This article was published 21/12/2011 (4006 days ago), so information in it may no longer be current.

Goals have rarely come directly off the stick of Blake Wheeler this season but he’s still been one of Winnipeg’s biggest producers.

Wheeler has just three goals but a team-leading 18 assists as the big winger continues his development as a top-end dish man.

There’s been lots to like about Wheeler’s game and he’s certainly been productive, if not a little weak in the goal department.

JOE BRYKSA / FREE PRESS ARCHIVES Winnipeg Jets forward Blake Wheeler leads the team in assists but has scored just three times himself so far.

There’s no doubt he can pass but there’s also no question that he needs to shoot and score more.

The Minnesota native had his best offensive numbers in 2007-08 with the Boston Bruins, scoring 21 goals and 24 assists in the rookie season of his four-year NHL career.

The goal total is likely safe but the assist mark is soon to be eclipsed and Wheeler is all good with being a helper rather than a finisher.

“I get more joy out making somebody else’s day.
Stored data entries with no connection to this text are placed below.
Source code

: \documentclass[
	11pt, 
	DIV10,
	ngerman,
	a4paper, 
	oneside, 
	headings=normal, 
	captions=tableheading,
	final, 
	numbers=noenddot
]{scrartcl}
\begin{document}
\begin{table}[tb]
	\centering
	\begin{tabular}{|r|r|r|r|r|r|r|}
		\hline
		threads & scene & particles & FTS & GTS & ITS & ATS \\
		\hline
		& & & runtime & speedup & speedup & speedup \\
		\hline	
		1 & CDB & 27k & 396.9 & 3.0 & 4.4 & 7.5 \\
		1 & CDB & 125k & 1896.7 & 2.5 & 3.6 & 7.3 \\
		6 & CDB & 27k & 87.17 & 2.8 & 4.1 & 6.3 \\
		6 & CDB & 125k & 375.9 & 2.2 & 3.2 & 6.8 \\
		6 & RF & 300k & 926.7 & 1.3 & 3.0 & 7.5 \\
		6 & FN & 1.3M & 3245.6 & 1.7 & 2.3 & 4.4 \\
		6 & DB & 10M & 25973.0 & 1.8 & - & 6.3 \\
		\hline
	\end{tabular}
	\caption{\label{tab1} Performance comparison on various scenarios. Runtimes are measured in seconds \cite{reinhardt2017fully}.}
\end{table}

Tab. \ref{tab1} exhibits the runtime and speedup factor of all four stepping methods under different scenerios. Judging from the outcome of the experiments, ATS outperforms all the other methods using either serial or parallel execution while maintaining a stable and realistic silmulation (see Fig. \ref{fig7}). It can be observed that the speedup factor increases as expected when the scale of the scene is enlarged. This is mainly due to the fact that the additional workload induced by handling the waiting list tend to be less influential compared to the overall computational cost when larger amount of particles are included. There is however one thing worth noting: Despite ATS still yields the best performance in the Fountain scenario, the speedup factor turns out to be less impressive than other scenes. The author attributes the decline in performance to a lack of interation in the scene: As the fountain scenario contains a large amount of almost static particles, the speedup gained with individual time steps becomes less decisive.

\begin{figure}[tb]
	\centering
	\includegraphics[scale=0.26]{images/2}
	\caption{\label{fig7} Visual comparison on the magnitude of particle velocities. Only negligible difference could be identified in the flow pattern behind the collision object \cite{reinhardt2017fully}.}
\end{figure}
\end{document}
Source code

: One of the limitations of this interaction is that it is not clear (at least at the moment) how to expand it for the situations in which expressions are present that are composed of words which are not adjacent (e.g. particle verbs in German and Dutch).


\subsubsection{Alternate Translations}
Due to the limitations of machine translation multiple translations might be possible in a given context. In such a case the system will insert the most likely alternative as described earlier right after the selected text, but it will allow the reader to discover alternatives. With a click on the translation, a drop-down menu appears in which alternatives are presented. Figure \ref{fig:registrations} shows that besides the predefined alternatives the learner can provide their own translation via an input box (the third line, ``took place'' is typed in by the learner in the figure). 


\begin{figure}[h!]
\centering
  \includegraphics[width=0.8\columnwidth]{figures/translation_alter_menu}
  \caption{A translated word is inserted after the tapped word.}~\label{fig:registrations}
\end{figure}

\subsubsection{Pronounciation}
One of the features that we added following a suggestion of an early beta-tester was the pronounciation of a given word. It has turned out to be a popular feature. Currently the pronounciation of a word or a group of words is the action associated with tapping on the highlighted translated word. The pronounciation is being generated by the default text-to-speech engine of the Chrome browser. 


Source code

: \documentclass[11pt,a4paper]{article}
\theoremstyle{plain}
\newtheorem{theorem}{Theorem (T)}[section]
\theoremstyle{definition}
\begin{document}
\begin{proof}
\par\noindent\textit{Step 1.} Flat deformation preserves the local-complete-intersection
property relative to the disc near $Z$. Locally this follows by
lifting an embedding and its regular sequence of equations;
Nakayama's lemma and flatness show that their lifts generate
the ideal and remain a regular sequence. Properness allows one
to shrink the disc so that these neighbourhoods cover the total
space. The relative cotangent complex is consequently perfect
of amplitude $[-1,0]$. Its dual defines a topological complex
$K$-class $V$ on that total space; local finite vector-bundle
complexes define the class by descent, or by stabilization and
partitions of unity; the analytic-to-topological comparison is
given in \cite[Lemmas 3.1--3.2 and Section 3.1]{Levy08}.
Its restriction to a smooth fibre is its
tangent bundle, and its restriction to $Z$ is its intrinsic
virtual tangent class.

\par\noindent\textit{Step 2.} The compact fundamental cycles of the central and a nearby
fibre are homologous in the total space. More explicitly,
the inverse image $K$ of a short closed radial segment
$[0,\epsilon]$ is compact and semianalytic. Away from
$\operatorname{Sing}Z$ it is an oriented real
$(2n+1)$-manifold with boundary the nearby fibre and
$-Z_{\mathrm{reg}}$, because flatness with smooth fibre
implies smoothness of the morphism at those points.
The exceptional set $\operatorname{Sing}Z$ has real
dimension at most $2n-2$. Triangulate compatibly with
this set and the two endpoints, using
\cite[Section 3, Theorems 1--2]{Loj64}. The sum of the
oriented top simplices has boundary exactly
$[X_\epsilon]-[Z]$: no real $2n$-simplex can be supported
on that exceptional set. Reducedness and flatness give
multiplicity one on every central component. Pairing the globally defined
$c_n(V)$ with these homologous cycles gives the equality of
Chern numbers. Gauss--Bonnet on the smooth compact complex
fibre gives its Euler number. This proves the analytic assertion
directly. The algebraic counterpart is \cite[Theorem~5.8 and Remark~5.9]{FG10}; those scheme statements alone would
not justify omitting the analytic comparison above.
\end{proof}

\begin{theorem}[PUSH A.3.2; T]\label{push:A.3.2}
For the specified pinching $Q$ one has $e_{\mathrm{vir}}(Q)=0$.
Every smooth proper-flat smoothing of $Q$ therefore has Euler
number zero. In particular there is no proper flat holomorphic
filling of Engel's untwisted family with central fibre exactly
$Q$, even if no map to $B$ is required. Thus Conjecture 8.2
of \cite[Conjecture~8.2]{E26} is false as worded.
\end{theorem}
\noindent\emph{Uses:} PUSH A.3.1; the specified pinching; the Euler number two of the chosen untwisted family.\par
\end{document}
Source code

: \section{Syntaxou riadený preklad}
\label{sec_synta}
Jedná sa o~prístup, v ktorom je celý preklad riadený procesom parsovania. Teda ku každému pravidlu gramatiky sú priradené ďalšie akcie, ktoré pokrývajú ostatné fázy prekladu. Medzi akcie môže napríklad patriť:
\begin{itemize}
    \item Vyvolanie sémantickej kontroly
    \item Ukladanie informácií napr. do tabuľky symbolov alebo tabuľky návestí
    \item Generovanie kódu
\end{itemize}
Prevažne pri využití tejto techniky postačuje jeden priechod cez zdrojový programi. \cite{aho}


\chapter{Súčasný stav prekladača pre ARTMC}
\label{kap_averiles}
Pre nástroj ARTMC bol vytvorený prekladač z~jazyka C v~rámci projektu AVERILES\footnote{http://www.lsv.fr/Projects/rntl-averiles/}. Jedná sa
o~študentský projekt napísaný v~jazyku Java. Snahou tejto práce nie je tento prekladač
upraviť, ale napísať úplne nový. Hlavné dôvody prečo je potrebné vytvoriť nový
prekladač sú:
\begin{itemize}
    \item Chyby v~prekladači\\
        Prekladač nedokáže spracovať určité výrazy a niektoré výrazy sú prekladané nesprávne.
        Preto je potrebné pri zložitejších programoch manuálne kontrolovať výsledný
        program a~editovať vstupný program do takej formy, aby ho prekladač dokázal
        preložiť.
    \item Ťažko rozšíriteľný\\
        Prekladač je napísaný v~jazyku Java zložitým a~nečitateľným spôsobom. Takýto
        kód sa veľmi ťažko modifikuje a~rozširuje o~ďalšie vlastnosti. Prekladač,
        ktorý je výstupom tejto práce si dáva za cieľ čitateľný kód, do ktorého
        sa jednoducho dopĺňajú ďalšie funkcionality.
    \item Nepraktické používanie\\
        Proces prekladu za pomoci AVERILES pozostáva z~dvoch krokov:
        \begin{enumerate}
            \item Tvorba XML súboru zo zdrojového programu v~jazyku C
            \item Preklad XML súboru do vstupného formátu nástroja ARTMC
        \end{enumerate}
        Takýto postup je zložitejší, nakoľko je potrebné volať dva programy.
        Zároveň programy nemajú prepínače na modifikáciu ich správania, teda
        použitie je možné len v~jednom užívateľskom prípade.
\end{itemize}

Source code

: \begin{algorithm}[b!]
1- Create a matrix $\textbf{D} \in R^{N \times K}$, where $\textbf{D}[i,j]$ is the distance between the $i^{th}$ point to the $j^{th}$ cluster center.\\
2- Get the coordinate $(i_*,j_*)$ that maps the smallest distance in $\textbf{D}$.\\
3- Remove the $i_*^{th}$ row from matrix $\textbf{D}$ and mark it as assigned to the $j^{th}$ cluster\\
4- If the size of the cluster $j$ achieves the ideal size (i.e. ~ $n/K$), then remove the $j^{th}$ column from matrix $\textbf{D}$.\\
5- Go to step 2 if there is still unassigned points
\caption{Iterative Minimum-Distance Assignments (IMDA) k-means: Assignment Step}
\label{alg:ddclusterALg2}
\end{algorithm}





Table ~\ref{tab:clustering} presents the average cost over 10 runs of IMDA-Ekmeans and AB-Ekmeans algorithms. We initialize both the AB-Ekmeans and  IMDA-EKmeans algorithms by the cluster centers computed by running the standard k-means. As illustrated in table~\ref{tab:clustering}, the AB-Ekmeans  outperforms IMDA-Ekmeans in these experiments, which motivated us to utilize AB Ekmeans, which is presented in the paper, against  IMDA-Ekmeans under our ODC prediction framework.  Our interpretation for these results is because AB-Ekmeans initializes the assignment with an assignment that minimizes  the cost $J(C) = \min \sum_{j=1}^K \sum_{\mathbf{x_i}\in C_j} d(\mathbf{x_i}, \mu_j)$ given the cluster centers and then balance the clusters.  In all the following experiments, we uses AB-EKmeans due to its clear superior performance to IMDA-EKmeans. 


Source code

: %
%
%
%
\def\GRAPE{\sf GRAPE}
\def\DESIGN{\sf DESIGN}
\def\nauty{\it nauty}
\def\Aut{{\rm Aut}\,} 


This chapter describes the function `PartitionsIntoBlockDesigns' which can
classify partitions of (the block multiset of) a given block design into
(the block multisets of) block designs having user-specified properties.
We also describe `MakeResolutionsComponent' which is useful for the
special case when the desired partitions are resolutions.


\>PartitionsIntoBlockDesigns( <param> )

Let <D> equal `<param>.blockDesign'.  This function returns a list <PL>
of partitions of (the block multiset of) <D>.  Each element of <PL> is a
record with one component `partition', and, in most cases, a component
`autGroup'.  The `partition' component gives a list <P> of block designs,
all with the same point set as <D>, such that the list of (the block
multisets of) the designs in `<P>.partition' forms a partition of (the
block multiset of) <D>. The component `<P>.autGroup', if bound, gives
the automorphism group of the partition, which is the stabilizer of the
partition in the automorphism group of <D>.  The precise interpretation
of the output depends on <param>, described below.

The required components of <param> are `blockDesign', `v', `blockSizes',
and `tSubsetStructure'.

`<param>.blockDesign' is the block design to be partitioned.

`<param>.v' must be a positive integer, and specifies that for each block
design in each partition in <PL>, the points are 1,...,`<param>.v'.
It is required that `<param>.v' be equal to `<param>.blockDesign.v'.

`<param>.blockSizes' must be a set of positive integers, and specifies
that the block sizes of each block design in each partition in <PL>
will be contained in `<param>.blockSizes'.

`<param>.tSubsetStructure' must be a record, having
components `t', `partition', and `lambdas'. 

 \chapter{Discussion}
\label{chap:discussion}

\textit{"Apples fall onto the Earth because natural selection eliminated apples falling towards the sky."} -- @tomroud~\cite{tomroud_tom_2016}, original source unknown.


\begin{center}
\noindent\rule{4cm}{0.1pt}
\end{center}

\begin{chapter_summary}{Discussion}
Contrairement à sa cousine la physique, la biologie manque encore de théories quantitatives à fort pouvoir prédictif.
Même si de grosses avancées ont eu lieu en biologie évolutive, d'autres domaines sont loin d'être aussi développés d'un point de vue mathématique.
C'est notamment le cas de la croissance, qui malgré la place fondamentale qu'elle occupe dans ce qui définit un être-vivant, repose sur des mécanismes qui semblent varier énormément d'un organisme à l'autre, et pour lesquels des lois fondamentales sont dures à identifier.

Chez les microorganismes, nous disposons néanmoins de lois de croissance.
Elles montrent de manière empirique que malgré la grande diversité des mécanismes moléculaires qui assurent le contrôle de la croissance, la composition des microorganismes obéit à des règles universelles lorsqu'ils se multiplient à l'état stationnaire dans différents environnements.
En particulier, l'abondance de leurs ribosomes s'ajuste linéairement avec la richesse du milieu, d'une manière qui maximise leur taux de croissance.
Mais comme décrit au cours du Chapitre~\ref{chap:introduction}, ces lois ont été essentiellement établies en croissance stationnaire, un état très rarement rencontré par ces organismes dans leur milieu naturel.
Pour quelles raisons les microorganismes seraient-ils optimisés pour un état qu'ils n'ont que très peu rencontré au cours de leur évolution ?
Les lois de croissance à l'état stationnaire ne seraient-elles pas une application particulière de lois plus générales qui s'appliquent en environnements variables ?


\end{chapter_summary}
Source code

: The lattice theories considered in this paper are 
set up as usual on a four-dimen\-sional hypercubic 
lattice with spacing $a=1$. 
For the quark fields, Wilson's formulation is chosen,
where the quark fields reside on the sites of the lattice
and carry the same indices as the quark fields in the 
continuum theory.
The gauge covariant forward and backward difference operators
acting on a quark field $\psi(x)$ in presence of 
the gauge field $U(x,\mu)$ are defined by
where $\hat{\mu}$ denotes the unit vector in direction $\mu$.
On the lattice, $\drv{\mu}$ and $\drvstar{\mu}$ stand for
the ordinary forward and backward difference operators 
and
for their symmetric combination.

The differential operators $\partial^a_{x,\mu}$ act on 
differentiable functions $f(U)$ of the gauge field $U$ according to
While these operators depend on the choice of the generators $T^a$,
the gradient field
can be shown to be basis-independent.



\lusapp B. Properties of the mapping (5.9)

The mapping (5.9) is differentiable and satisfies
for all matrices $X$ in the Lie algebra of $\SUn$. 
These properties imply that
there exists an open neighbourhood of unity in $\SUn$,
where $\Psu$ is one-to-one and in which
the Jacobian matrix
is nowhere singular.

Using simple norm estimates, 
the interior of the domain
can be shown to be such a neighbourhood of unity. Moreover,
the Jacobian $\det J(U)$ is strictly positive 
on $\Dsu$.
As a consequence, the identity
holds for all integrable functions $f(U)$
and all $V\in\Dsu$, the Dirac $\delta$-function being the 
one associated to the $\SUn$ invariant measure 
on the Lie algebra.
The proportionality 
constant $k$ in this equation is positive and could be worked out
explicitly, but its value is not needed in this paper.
If it was 18-3 the other way, I’d have more of a problem with it. I enjoy moving the puck around and getting everyone involved. The goals will come, just by creating chances,” said Wheeler.

The natural assumption when one first sees Wheeler play is that he’s a prototypical power forward. At 6-foot-5 and 214 pounds with lots of speed and soft hands, he could certainly be a net-crashing goal scorer.

But Wheeler’s ice vision might be his best asset and he says how the puck gets in the net or who puts it there isn’t paramount.

“I was taught by a guy who had a lot of points that it’s not the first or second column that they count but the third column,” said the 25-year-old Wheeler, who was traded by the Bruins to the Atlanta Thrashers last season. “So, regardless, the goals are for the team and I’m not concerned who is putting the puck in the net so long as it gets there.”

Three goals, however, isn’t enough from Wheeler and there needs to be more of a scoring element to his game.

“It’s driven some of my coaches nuts because I get into certain spots and they just want me to shoot and I’m looking for the next pass,” said Wheeler. “I’m playing with guys that see the ice really well and if they can score better than me, then I’m good making the pass to them.”

The line of Wheeler, Bryan Little and Evander Kane has been Winnipeg’s most potent this season.

“You can’t cover Kane, especially on the breakouts. He’s just gone and that’s the name of the game, to give him the puck with speed. For me, to play with a guy that likes to shoot like he does and that’s dangerous from anywhere in the zone is perfect. You make one pass and he creates his own chance. He can score from anywhere,” said Wheeler. “And Lits, he’s been hot and he can really find the open spots.”

Wheeler’s selfless approach is admirable but the best passers in hockey history all scored lots of goals as well.

Shooting more will round out Wheeler’s game and make him less predictable and more effective.